When word reached Estonia that the Plague had come to Scandinavia, it created a panic; despite all of their prayers, offerings, and pleadings, it seemed inevitable that the Scourge would visit Estonia, as well. It first crossed the Baltic and arrived in Suomi, in western Finland. It took little time for the disease to sweep through Finland and down into Estonia proper, in the midst of a civil war between King Raak II and yet another small coalition of rebel vassals.
The war had only just begun, but the Black Death quickly finished it. The Plague claimed more lives than the fighting did, and as both sides saw their manpower diminished by pestilence, the war came to a quiet and uneventful end. As casualties mounted, entire regions of Estonia suffered massive depopulation, even in the heart of the kingdom. Saaremaa was the center of the Karasi family's rule, home to the holy temple at Kaali and the city of Kuressaare, the first formal city ever formed within the kingdom. By the late 10th century it was one of the most densely populated regions of Estonia, and a common destination for Suomenusko pilgrims visiting the holy site.

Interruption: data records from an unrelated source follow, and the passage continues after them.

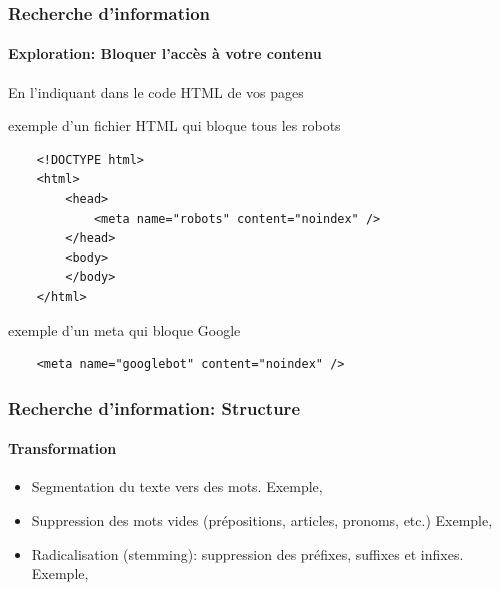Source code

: \documentclass[xcolor=table]{beamer}
\begin{document}
\begin{frame}[fragile]
\frametitle{Recherche d'information}
\framesubtitle{Exploration: Bloquer l'accès à votre contenu}

En l'indiquant dans le code HTML de vos pages

\begin{exampleblock}{exemple d'un fichier HTML qui bloque tous les robots}
	\scriptsize\bfseries
	\begin{lstlisting}
	<!DOCTYPE html>
	<html>
	    <head>
	        <meta name="robots" content="noindex" />
	    </head>
	    <body>
	    </body>
	</html>
	\end{lstlisting}
\end{exampleblock}

\begin{exampleblock}{exemple d'un meta qui bloque Google}
	\scriptsize\bfseries
	\begin{lstlisting}
	<meta name="googlebot" content="noindex" />
	\end{lstlisting}
\end{exampleblock}

\end{frame}

\begin{frame}
\frametitle{Recherche d'information: Structure}
\framesubtitle{Transformation}

\begin{itemize}
	\item Segmentation du texte vers des mots. 
	Exemple, 
	
	\item Suppression des mots vides (prépositions, articles, pronoms, etc.)
	Exemple, 
	
	\item Radicalisation (stemming): suppression des préfixes, suffixes et infixes. 
	Exemple, 
\end{itemize}

\end{frame}
\end{document}
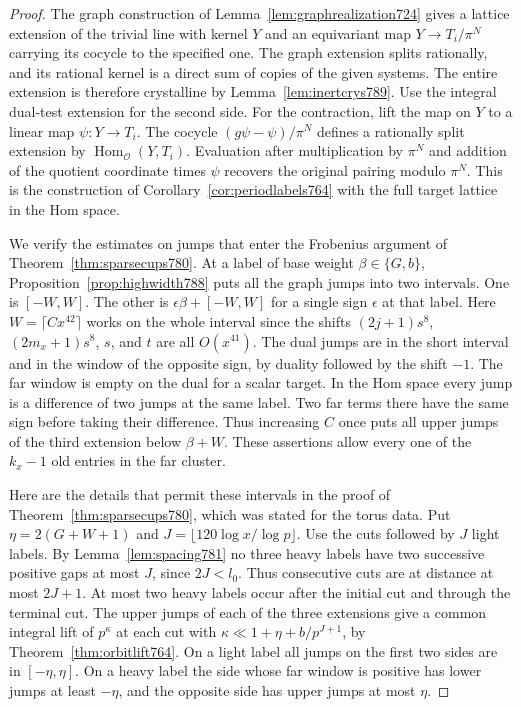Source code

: \documentclass[a4paper,11pt]{article}
\theoremstyle{definition}
\theoremstyle{remark}
\numberwithin{equation}{section}
\begin{document}
\begin{proof}
The graph construction of
Lemma~\ref{lem:graphrealization724} gives a lattice
extension of the trivial line with kernel \(Y\)
and an equivariant map \(Y\to T_i/\pi^N\) carrying
its cocycle to the specified one. The graph extension
splits rationally, and its rational kernel is a direct
sum of copies of the given systems. The entire extension
is therefore crystalline by Lemma~\ref{lem:inertcrys789}.
Use the integral
dual-test extension for the second side. For the
contraction, lift the map on \(Y\) to a linear map
\(\psi:Y\to T_i\). The cocycle
\((g\psi-\psi)/\pi^N\) defines a rationally split
extension by \(\operatorname{Hom}_{\mathcal O}(Y,T_i)\).
Evaluation after multiplication by \(\pi^N\) and
addition of the quotient coordinate times \(\psi\)
recovers the original pairing modulo \(\pi^N\).
This is the construction of
Corollary~\ref{cor:periodlabels764} with the full
target lattice in the Hom space.

We verify the estimates on jumps that enter the
Frobenius argument of Theorem~\ref{thm:sparsecups780}.
At a label of base weight \(\beta\in\{G,b\}\),
Proposition~\ref{prop:highwidth788} puts all the
graph jumps into two intervals. One is \([-W,W]\).
The other is \(\epsilon\beta+[-W,W]\) for a single
sign \(\epsilon\) at that label. Here
\(W=\lceil C x^{42}\rceil\) works on the whole
interval since the shifts \((2j+1)s^8\), \((2m_x+1)s^8\),
\(s\), and \(t\) are all \(O(x^{41})\).
The dual jumps are in the short interval and in the
window of the opposite sign, by duality followed by
the shift \(-1\). The far window is empty on the
dual for a scalar target. In the Hom space every
jump is a difference of two jumps at the same label.
Two far terms there have the same sign before taking
their difference. Thus increasing \(C\) once puts
all upper jumps of the third extension below
\(\beta+W\). These assertions allow every one of the
\(k_x-1\) old entries in the far cluster.

Here are the details that permit these intervals in
the proof of Theorem~\ref{thm:sparsecups780}, which
was stated for the torus data. Put
\(\eta=2(G+W+1)\) and
\(J=\lfloor120\log x/\log p\rfloor\).
Use the cuts followed by \(J\) light labels. By
Lemma~\ref{lem:spacing781} no three heavy labels
have two successive positive gaps at most \(J\),
since \(2J<l_0\). Thus consecutive cuts are at distance
at most \(2J+1\). At most two heavy labels occur after
the initial cut and through the terminal cut. The upper jumps
of each of the three extensions give a common
integral lift of \(p^\kappa\) at each cut with
\(\kappa\ll1+\eta+b/p^{J+1}\), by
Theorem~\ref{thm:orbitlift764}. On a light label all
jumps on the first two sides are in \([-\eta,\eta]\).
On a heavy label the side whose far window is positive
has lower jumps at least \(-\eta\), and the opposite
side has upper jumps at most \(\eta\).


\end{proof}
\end{document}
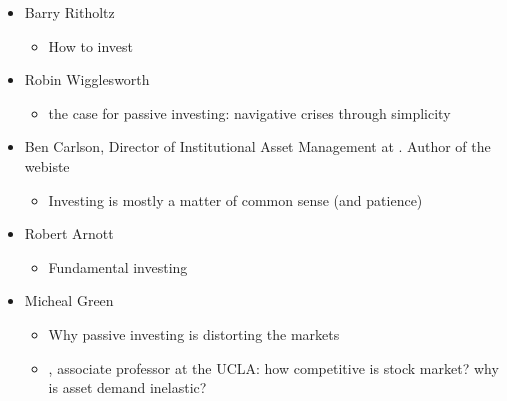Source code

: \documentclass[letterpaper,10pt,english]{jupyterBook}
\begin{document}
\begin{itemize}
\begin{itemize}
\end{itemize}

\item {} 
\sphinxAtStartPar
Barry Ritholtz
\begin{itemize}
\item {} 
\sphinxAtStartPar
{} How  to invest

\end{itemize}

\item {} 
\sphinxAtStartPar
Robin Wigglesworth
\begin{itemize}
\item {} 
\sphinxAtStartPar
{} the case for passive investing: navigative crises through simplicity

\end{itemize}

\item {} 
\sphinxAtStartPar
Ben Carlson, Director of Institutional Asset Management at {\hyperref[\detokenize{ch/people/list:fin-edu-resources-firms-ritholtz}]{}}. Author of the webiste 
\begin{itemize}
\item {} 
\sphinxAtStartPar
{} Investing is mostly a matter of common sense (and patience)

\end{itemize}

\item {} 
\sphinxAtStartPar
Robert Arnott
\begin{itemize}
\item {} 
\sphinxAtStartPar
{} Fundamental investing

\end{itemize}

\item {} 
\sphinxAtStartPar
Micheal Green
\begin{itemize}
\item {} 
\sphinxAtStartPar
{} Why passive investing is distorting the markets

\item {} 
\sphinxAtStartPar
{}, associate professor at the UCLA: how competitive is stock market? why is asset demand inelastic?


\end{itemize}
\end{itemize}
\end{document}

Within a year of the Plague's arrival, over half of the island's population was dead, and fear of disease had put an end to pilgrimages, leaving the temple at Kaali all but deserted save for the shamans tasked with watching over it -- many of whom died within its walls. The Plague continued eastward into the Steppes and Russia, looping back toward its original origin. Only Africa was spared the taste of the Black Death on its long and winding route through the world. Throughout the Plague-affected area, war came to an almost complete halt -- most kingdoms were so ravaged by death that their rulers could not gather enough fighting men to form more than a small warband.
The Scourge made no differentiation between peasant and noble, and it ravaged the Karasi family just as brutally as any other. It reached Saaremaa in August of 977, and within two months, King Raak and all four of his children had contracted it. The family residence was closed off, and Raak's personal physician, an orthodox scholar from Greece, worked tirelessly to treat him. All around, the death continued -- the King of Russia and his young son;,a second Byzantine Emperor; a child King of Bohemia; five successive Warrior Priests of the Disciples of the Old Gods; one Warchief of the Sons of Kaleva -- all victims to the Plague. Soon, his youngest son and only daughter joined the legions of Estonian dead, and the bedridden Raak was forced to send their bodies off to be burned in the mass cremations, without so much as a proper funeral.
Then, the miraculous happened -- the symptoms began to fade, and before long not just Raak, but his two eldest sons, were declared Plague-free; they had survived the Scourge of Heaven. For his children, Ohevald and Kaomeel, this ensured that they would live on to have their own lives and reigns and carry on the family name. Sadly, for Raak, it meant little; he survived the Plague, only to die from Cancer in 980 AD, passing the throne on to his eldest, Ohevald.